Purpose
We describe the deciphering algorithm needed to unprotect source programs stored by GW-BASIC / BASICA.COM.History
Microsoft BASIC interpreters were a common way of programming early IBM PC and compatible computers (1981 onwards). Several versions of Microsoft BASIC were used: first IBM PC came with “Cassette BASIC” in ROM, while “Disk BASIC” (BASIC.COM) and “Advanced BASIC” (BASICA.COM) shipped with DOS floppies. IBM compatible computers ran the equivalent GW-BASIC bundled with MS-DOS (online manual). They were eventually replaced by the QBasic interpreter with MS-DOS 5.0, or by the QuickBASIC compiler.Source programs used by BASICA and GW-BASIC interpreters could be saved under three different formats:
- The command SAVE “PROGRAM.BAS”, A stores an ASCII version of the program which can easily be read by a text editor or exported to other BASIC dialects.
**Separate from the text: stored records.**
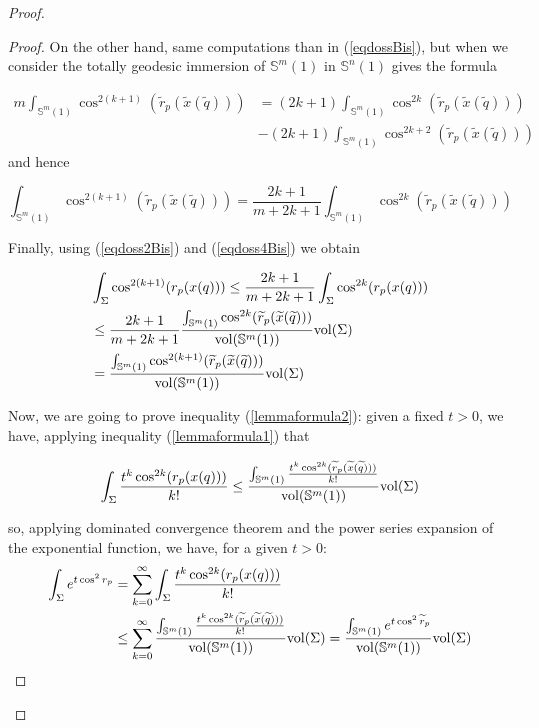 \documentclass{amsart}
\theoremstyle{definition}
\theoremstyle{remark}
\newcommand{\ese}{\mathbb{S}}
\begin{document}
\begin{proof}
\begin{proof}
On the other hand, same computations than in (\ref{eqdossBis}), but when we consider the totally geodesic immersion of $\ese^m(1)$ in $\ese^n(1)$ gives the formula

\begin{equation}\label{eqdoss3Bis}
\begin{aligned}
m\int_{\ese^m(1)} \cos^{2(k+1)}(\widetilde{r}_p(\widetilde{x}(\widetilde{q})))&=(2k+1)\int_{\ese^m(1)}\cos^{2k}(\widetilde{r}_p(\widetilde{x}(\widetilde{q})))\\&-(2k+1)\int_{\ese^m(1)} \cos^{2k+2}(\widetilde{r}_p(\widetilde{x}(\widetilde{q})))
\end{aligned}
\end{equation}
\noindent and hence

\begin{equation}\label{eqdoss4Bis}
\int_{\ese^m(1)} \cos^{2(k+1)}(\widetilde{r}_p(\widetilde{x}(\widetilde{q})))=\frac{2k+1}{m+2k+1}\int_{\ese^m(1)}\cos^{2k}(\widetilde{r}_p(\widetilde{x}(\widetilde{q})))
\end{equation}

Finally, using (\ref{eqdoss2Bis}) and (\ref{eqdoss4Bis}) we obtain


\begin{equation}\label{eqdoss5Bis}
\begin{aligned}
&\int_\Sigma \cos^{2(k+1)}(r_p(x(q)))\leq \frac{2k+1}{m+2k+1}\int_\Sigma \cos^{2k}(r_p(x(q)))\\ & \leq  \frac{2k+1}{m+2k+1}\frac{\int_{\mathbb{S}^m(1)} \cos^{2k}(\widetilde{r}_p(\widetilde{x}(\widetilde{q})))}{{\rm vol}(\mathbb{S}^m(1))} {\rm vol}(\Sigma)\\&=\frac{\int_{\mathbb{S}^m(1)} \cos^{2(k+1)}(\widetilde{r}_p(\widetilde{x}(\widetilde{q})))}{{\rm vol}(\mathbb{S}^m(1))} {\rm vol}(\Sigma)
\end{aligned}
\end{equation}

\medskip

Now, we are going to prove inequality (\ref{lemmaformula2}): given a fixed $t>0$, we have, applying inequality (\ref{lemmaformula1}) that

$$\int_\Sigma\frac{t^k \cos^{2k}(r_p(x(q)))}{k!} \leq \frac{\int_{\mathbb{S}^m(1)}\frac{t^k \cos^{2k}(\widetilde{r}_p(\widetilde{x}(\widetilde{q})))}{k!}}{{\rm vol}(\mathbb{S}^m(1))} {\rm vol}(\Sigma)$$

\noindent so, applying dominated convergence theorem and the power series expansion of the exponential function, we have, for a given $t>0$:
$$
\begin{aligned}
\int_{\Sigma} e^{t \cos^2r_p} &=\sum_{k=0}^\infty \int_\Sigma\frac{t^k \cos^{2k}(r_p(x(q)))}{k!} \\&\leq 
\sum_{k=0}^\infty \frac{\int_{\mathbb{S}^m(1)}\frac{t^k \cos^{2k}(\widetilde{r}_p(\widetilde{x}(\widetilde{q})))}{k!}}{{\rm vol}(\mathbb{S}^m(1))} {\rm vol}(\Sigma)=\frac{\int_{\ese^m(1)} e^{t \cos^2\widetilde{r}_p}}{{\rm vol}(\mathbb{S}^m(1))} {\rm vol}(\Sigma)
\end{aligned}
$$


\end{proof}
\end{proof}
\end{document}
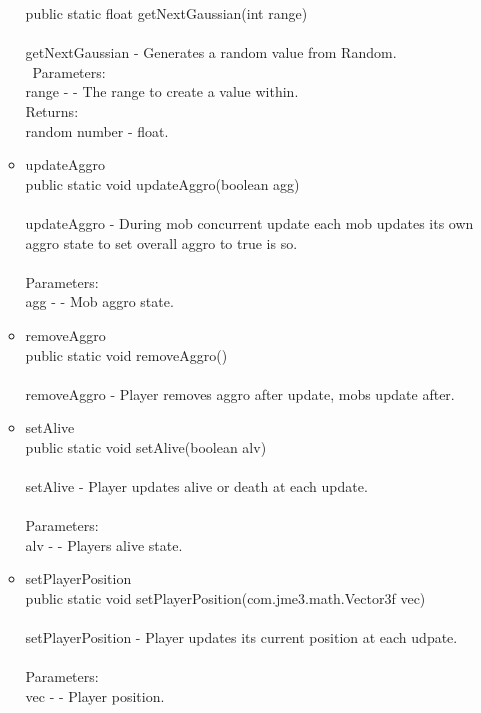 \documentclass[letterpaper]{article}
\begin{document}
\begin{itemize}
\begin{itemize}
													public static float getNextGaussian(int range) \\ \\
													getNextGaussian - Generates a random value from Random. \\ \
													Parameters: \\
													range - - The range to create a value within. \\
													Returns: \\
													random number - float. \\
											\item	updateAggro \\
													public static void updateAggro(boolean agg) \\ \\
													updateAggro - During mob concurrent update each mob updates its own aggro state to set overall aggro to true is so. \\ \\
													Parameters: \\
													agg - - Mob aggro state. \\
											\item	removeAggro \\
													public static void removeAggro() \\ \\
													removeAggro - Player removes aggro after update, mobs update after. \\
											\item	setAlive \\
													public static void setAlive(boolean alv) \\ \\
													setAlive - Player updates alive or death at each update. \\ \\
													Parameters: \\
													alv - - Players alive state.
											\item	setPlayerPosition \\
													public static void setPlayerPosition(com.jme3.math.Vector3f vec) \\ \\
													setPlayerPosition - Player updates its current position at each udpate. \\ \\
													Parameters: \\
													vec - - Player position.
										\end{itemize}
							\end{itemize}
						
\end{document}
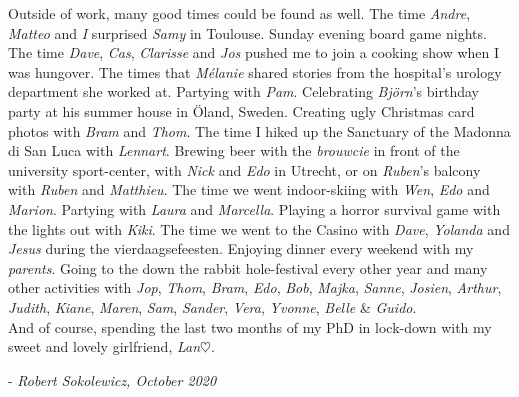 Outside of work, many good times could be found as well. The time \emph{Andre}, \emph{Matteo} and \emph{I} surprised \emph{Samy} in Toulouse. Sunday evening board game nights. The time \emph{Dave}, \emph{Cas}, \emph{Clarisse} and \emph{Jos} pushed me to join a cooking show when I was hungover. The times that \emph{M\'elanie} shared stories from the hospital's urology department she worked at. Partying with \emph{Pam}. Celebrating \emph{Bj\"orn}'s birthday party at his summer house in \"Oland, Sweden. 
Creating ugly Christmas card photos with \emph{Bram} and \emph{Thom}. The time I hiked up the Sanctuary of the Madonna di San Luca with \emph{Lennart}. 
Brewing beer with the \emph{brouwcie} in front of the university sport-center, with \emph{Nick} and \emph{Edo} in Utrecht, or on \emph{Ruben}'s balcony with \emph{Ruben} and \emph{Matthieu}. The time we went indoor-skiing with \emph{Wen}, \emph{Edo} and \emph{Marion}. Partying with \emph{Laura} and \emph{Marcella}. Playing a horror survival game with the lights out with \emph{Kiki}. The time we went to the Casino with \emph{Dave}, \emph{Yolanda} and \emph{Jesus} during the vierdaagsefeesten.  Enjoying dinner every weekend with my \emph{parents}. Going to the down the rabbit hole-festival every other year and many other activities with \emph{Jop}, \emph{Thom}, \emph{Bram}, \emph{Edo}, \emph{Bob}, \emph{Majka}, \emph{Sanne}, \emph{Josien}, \emph{Arthur}, \emph{Judith}, \emph{Kiane}, \emph{Maren}, \emph{Sam}, \emph{Sander}, \emph{Vera}, \emph{Yvonne}, \emph{Belle} \& \emph{Guido}. \\[0.5em]


And of course, spending the last two months of my PhD in lock-down with my sweet and lovely girlfriend, \emph{Lan}$\heartsuit$.

\begin{flushright} - \emph{Robert Sokolewicz, October 2020}\end{flushright}
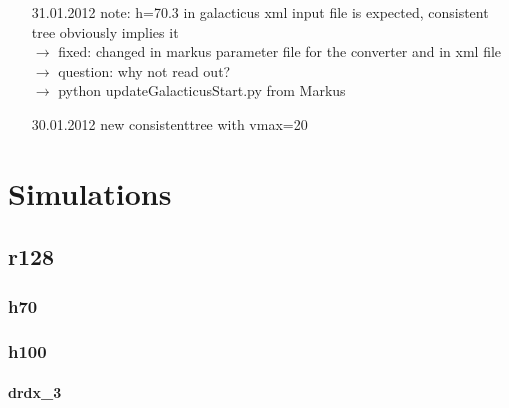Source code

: \documentclass[a4paper,11pt,fleqn,oneside]{book}
\begin{document}
\begin{itemize}
\item[31.01.2012]
note: h=70.3 in galacticus xml input file is expected, consistent tree obviously implies it \\
$\rightarrow$ fixed: changed in markus parameter file for the converter and in xml file \\
$\rightarrow$ question: why not read out? \\
$\rightarrow$ python updateGalacticusStart.py from Markus 

\item[30.01.2012]
new consistenttree with vmax=20



\end{itemize}

\chapter{Simulations} %

\section{r128} %

\subsection{h70} %

\newpage
\subsection{h100} %

\subsubsection{drdx\_3} 
\end{document}
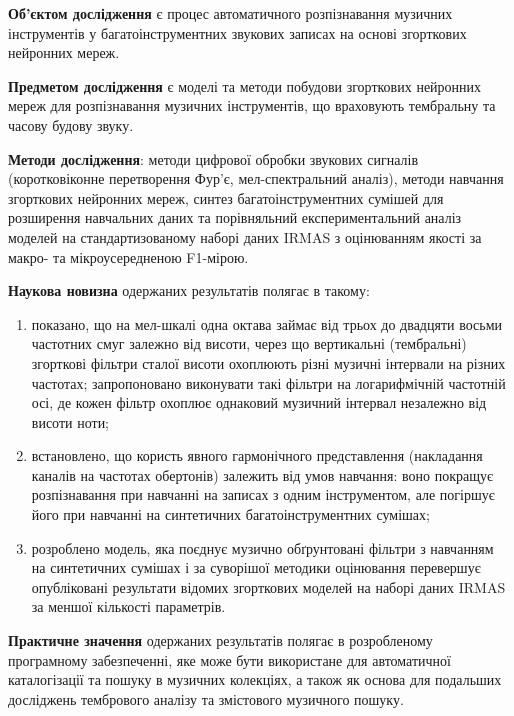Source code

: \textbf{Об'єктом дослідження} є процес автоматичного розпізнавання
музичних інструментів у багатоінструментних звукових записах на основі
згорткових нейронних мереж.

\textbf{Предметом дослідження} є моделі та методи побудови згорткових
нейронних мереж для розпізнавання музичних інструментів, що враховують
тембральну та часову будову звуку.

\textbf{Методи дослідження}: методи цифрової обробки звукових сигналів
(коротковіконне перетворення Фур'є, мел-спектральний аналіз), методи
навчання згорткових нейронних мереж, синтез багатоінструментних сумішей для
розширення навчальних даних та порівняльний експериментальний аналіз
моделей на стандартизованому наборі даних IRMAS з оцінюванням якості за
макро- та мікроусередненою F1-мірою.

\textbf{Наукова новизна} одержаних результатів полягає в такому:
\begin{enumerate}
    \item показано, що на мел-шкалі одна октава займає від трьох до
    двадцяти восьми частотних смуг залежно від висоти, через що вертикальні
    (тембральні) згорткові фільтри сталої висоти охоплюють різні музичні
    інтервали на різних частотах; запропоновано виконувати такі фільтри на
    логарифмічній частотній осі, де кожен фільтр охоплює однаковий музичний
    інтервал незалежно від висоти ноти;
    \item встановлено, що користь явного гармонічного представлення
    (накладання каналів на частотах обертонів) залежить від умов навчання:
    воно покращує розпізнавання при навчанні на записах з одним
    інструментом, але погіршує його при навчанні на синтетичних
    багатоінструментних сумішах;
    \item розроблено модель, яка поєднує музично обґрунтовані фільтри з
    навчанням на синтетичних сумішах і за суворішої методики оцінювання
    перевершує опубліковані результати відомих згорткових моделей на наборі
    даних IRMAS за меншої кількості параметрів.
\end{enumerate}

\textbf{Практичне значення} одержаних результатів полягає в розробленому
програмному забезпеченні, яке може бути використане для автоматичної
каталогізації та пошуку в музичних колекціях, а також як основа для
подальших досліджень тембрового аналізу та змістового музичного пошуку.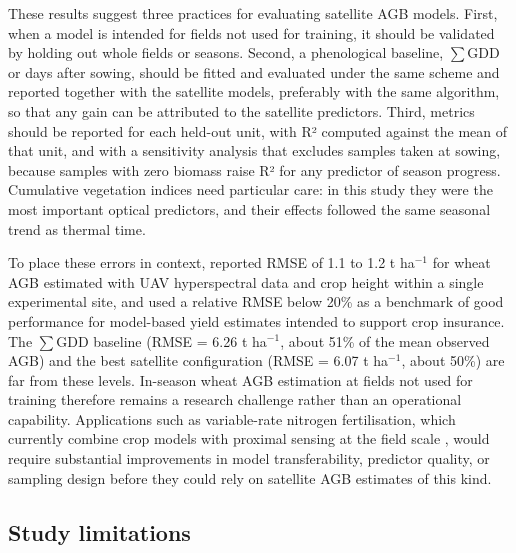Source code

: \documentclass[
  british,
]{interact}
\begin{document}
These results suggest three practices for evaluating satellite AGB
models. First, when a model is intended for fields not used for
training, it should be validated by holding out whole fields or seasons.
Second, a phenological baseline, \(\sum\)GDD or days after sowing,
should be fitted and evaluated under the same scheme and reported
together with the satellite models, preferably with the same algorithm,
so that any gain can be attributed to the satellite predictors. Third,
metrics should be reported for each held-out unit, with R² computed
against the mean of that unit, and with a sensitivity analysis that
excludes samples taken at sowing, because samples with zero biomass
raise R² for any predictor of season progress. Cumulative vegetation
indices need particular care: in this study they were the most important
optical predictors, and their effects followed the same seasonal trend
as thermal time.

To place these errors in context, \citet{yue_estimation_2017} reported
RMSE of 1.1 to 1.2 t ha\(^{-1}\) for wheat AGB estimated with UAV
hyperspectral data and crop height within a single experimental site,
and \citet{arumugam_near_2020} used a relative RMSE below 20\% as a
benchmark of good performance for model-based yield estimates intended
to support crop insurance. The \(\sum\)GDD baseline (RMSE = 6.26 t
ha\(^{-1}\), about 51\% of the mean observed AGB) and the best satellite
configuration (RMSE = 6.07 t ha\(^{-1}\), about 50\%) are far from these
levels. In-season wheat AGB estimation at fields not used for training
therefore remains a research challenge rather than an operational
capability. Applications such as variable-rate nitrogen fertilisation,
which currently combine crop models with proximal sensing at the field
scale \citep{gobbo_evaluation_2022}, would require substantial
improvements in model transferability, predictor quality, or sampling
design before they could rely on satellite AGB estimates of this kind.

\subsection{Study limitations}\label{study-limitations}
\end{document}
- The command SAVE “PROGRAM.BAS” stores the program as binary tokens to spare scarce memory and disk space, and to speed up loading time from old floppy drives. Althought not officialy published by Microsoft, the comprehensive format of these “tokenized” programs has been described by Norman De Forest and Dan Tobias. Detokenizers for Microsoft BASICs have been written to convert these programs back to ASCII.
- The command SAVE “PROGRAM.BAS”, P was aimed at protecting the program by furthermore enciphering this tokenized file. Such protected programs cannot be listed or modified anymore under GW-BASIC / BASICA.
Unprotecting enciphered BASIC source programs
To unprotect the programs saved with the P option, we studied the code of GWBASIC.EXE (version 3.22, file size 80502 bytes, date/time 24 july 1987 00:00:02, MD5 = AB25516575579185CCA865D89E3E1A31). This particular file was shipped with Microsoft MS-DOS 3.30 for Wyse Technology OEM. The deciphering code embedded in GW-BASIC is equivalent to the following Assembly language listing:
Code:
; Input: DS:SI -> Data to be deciphered.
; DS:DX -> After end of data.
Decipher_GWBASIC proc near
mov cx, 0D0Bh
mov di,si
mov bh,0
cld
@@LoopDecipher:
cmp si,dx
jz short @@EndOfFile
; Decipher one byte...
mov bl,ch
lodsb
sub al,cl
xor al, [bx + offset Key1 - 1]
mov bl,cl
xor al, [bx + offset Key2 - 1]
add al,ch
stosb
; Next byte...
dec cl
jnz short @@NotZ1
mov cl,0Bh
@@NotZ1:
dec ch
jnz @@LoopDecipher
mov ch,0Dh
jmp @@LoopDecipher
@@EndOfFile:
ret
Decipher_GWBASIC endp
Key1 db 9Ah, 0F7h, 19h, 83h, 24h, 63h, 43h, 83h, 75h, 0CDh, 8Dh, 84h, 0A9h
Key2 db 7Ch, 88h, 59h, 74h, 0E0h, 97h, 26h, 77h, 0C4h, 1Dh, 1Eh
This procedure is 45 bytes long. The actual code from Microsoft is 50% longer, but performs exactly the same operation. This deciphering computation has to begin with the second byte of the file. The very first byte has to be changed from FEh (signature of a protected file) to FFh (signature of an unprotected tokenized file). The last significant byte of the file will be set to 1Ah, but early versions of BASIC seems to leave some junk bytes as slack space at the end of the file.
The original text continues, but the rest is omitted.